_Problem details:_
Every line of the data is to be transcribed as it stands.

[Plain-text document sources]
'''
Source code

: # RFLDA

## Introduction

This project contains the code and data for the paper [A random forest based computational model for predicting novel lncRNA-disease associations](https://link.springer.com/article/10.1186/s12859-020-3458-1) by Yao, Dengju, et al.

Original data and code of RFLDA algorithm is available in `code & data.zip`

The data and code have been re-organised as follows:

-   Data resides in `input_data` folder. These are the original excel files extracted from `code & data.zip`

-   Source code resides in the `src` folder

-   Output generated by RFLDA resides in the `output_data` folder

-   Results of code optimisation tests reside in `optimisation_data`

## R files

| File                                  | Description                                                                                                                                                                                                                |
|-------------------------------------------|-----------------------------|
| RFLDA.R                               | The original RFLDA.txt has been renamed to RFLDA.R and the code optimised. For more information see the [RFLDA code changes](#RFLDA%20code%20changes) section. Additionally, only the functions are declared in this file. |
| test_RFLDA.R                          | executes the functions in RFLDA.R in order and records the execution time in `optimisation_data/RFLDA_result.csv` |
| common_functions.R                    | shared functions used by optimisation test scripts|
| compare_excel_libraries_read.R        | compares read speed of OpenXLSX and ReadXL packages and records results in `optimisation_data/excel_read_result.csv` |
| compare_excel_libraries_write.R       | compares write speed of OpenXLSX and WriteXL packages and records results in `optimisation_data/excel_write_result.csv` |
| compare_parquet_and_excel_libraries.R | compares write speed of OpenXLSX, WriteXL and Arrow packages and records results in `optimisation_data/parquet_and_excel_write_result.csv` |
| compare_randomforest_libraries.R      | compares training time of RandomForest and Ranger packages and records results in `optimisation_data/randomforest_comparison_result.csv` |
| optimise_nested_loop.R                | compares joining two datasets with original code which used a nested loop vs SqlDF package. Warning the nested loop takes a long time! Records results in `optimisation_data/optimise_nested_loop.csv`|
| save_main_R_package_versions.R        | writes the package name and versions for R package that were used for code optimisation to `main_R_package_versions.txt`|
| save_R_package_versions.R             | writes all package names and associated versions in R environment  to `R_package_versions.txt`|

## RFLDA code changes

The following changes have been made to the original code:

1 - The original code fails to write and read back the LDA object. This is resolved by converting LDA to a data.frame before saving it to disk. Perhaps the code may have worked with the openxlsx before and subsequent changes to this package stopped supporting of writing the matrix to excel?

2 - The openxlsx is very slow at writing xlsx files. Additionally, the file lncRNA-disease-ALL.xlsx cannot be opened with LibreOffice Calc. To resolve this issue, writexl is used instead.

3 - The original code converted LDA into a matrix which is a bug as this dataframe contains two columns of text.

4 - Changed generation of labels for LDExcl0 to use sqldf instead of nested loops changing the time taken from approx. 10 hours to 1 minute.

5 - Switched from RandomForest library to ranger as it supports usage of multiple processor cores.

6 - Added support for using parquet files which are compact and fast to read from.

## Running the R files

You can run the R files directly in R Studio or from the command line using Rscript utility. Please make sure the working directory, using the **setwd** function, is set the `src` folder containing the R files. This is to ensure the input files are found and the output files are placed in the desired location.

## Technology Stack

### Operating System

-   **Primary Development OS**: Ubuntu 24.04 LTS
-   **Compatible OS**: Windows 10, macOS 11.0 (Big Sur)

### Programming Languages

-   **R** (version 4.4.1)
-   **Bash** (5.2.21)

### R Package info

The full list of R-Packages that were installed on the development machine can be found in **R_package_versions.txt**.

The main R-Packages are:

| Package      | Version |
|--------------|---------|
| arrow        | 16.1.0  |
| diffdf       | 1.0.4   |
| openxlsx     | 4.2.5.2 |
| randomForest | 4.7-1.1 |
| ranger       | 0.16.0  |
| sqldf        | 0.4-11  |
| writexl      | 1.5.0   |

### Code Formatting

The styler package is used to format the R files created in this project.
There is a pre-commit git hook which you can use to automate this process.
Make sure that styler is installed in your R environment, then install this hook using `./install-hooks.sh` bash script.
'''
_Solution to this problem:_
Source code

: # RFLDA

## Introduction

This project contains the code and data for the paper [A random forest based computational model for predicting novel lncRNA-disease associations](https://link.springer.com/article/10.1186/s12859-020-3458-1) by Yao, Dengju, et al.

Original data and code of RFLDA algorithm is available in `code & data.zip`

The data and code have been re-organised as follows:

-   Data resides in `input_data` folder. These are the original excel files extracted from `code & data.zip`

-   Source code resides in the `src` folder

-   Output generated by RFLDA resides in the `output_data` folder

-   Results of code optimisation tests reside in `optimisation_data`

## R files

| File                                  | Description                                                                                                                                                                                                                |
|-------------------------------------------|-----------------------------|
| RFLDA.R                               | The original RFLDA.txt has been renamed to RFLDA.R and the code optimised. For more information see the [RFLDA code changes](#RFLDA%20code%20changes) section. Additionally, only the functions are declared in this file. |
| test_RFLDA.R                          | executes the functions in RFLDA.R in order and records the execution time in `optimisation_data/RFLDA_result.csv` |
| common_functions.R                    | shared functions used by optimisation test scripts|
| compare_excel_libraries_read.R        | compares read speed of OpenXLSX and ReadXL packages and records results in `optimisation_data/excel_read_result.csv` |
| compare_excel_libraries_write.R       | compares write speed of OpenXLSX and WriteXL packages and records results in `optimisation_data/excel_write_result.csv` |
| compare_parquet_and_excel_libraries.R | compares write speed of OpenXLSX, WriteXL and Arrow packages and records results in `optimisation_data/parquet_and_excel_write_result.csv` |
| compare_randomforest_libraries.R      | compares training time of RandomForest and Ranger packages and records results in `optimisation_data/randomforest_comparison_result.csv` |
| optimise_nested_loop.R                | compares joining two datasets with original code which used a nested loop vs SqlDF package. Warning the nested loop takes a long time! Records results in `optimisation_data/optimise_nested_loop.csv`|
| save_main_R_package_versions.R        | writes the package name and versions for R package that were used for code optimisation to `main_R_package_versions.txt`|
| save_R_package_versions.R             | writes all package names and associated versions in R environment  to `R_package_versions.txt`|

## RFLDA code changes

The following changes have been made to the original code:

1 - The original code fails to write and read back the LDA object. This is resolved by converting LDA to a data.frame before saving it to disk. Perhaps the code may have worked with the openxlsx before and subsequent changes to this package stopped supporting of writing the matrix to excel?

2 - The openxlsx is very slow at writing xlsx files. Additionally, the file lncRNA-disease-ALL.xlsx cannot be opened with LibreOffice Calc. To resolve this issue, writexl is used instead.

3 - The original code converted LDA into a matrix which is a bug as this dataframe contains two columns of text.

4 - Changed generation of labels for LDExcl0 to use sqldf instead of nested loops changing the time taken from approx. 10 hours to 1 minute.

5 - Switched from RandomForest library to ranger as it supports usage of multiple processor cores.

6 - Added support for using parquet files which are compact and fast to read from.

## Running the R files

You can run the R files directly in R Studio or from the command line using Rscript utility. Please make sure the working directory, using the **setwd** function, is set the `src` folder containing the R files. This is to ensure the input files are found and the output files are placed in the desired location.

## Technology Stack

### Operating System

-   **Primary Development OS**: Ubuntu 24.04 LTS
-   **Compatible OS**: Windows 10, macOS 11.0 (Big Sur)

### Programming Languages

-   **R** (version 4.4.1)
-   **Bash** (5.2.21)

### R Package info

The full list of R-Packages that were installed on the development machine can be found in **R_package_versions.txt**.

The main R-Packages are:

| Package      | Version |
|--------------|---------|
| arrow        | 16.1.0  |
| diffdf       | 1.0.4   |
| openxlsx     | 4.2.5.2 |
| randomForest | 4.7-1.1 |
| ranger       | 0.16.0  |
| sqldf        | 0.4-11  |
| writexl      | 1.5.0   |

### Code Formatting

The styler package is used to format the R files created in this project.
There is a pre-commit git hook which you can use to automate this process.
Make sure that styler is installed in your R environment, then install this hook using `./install-hooks.sh` bash script.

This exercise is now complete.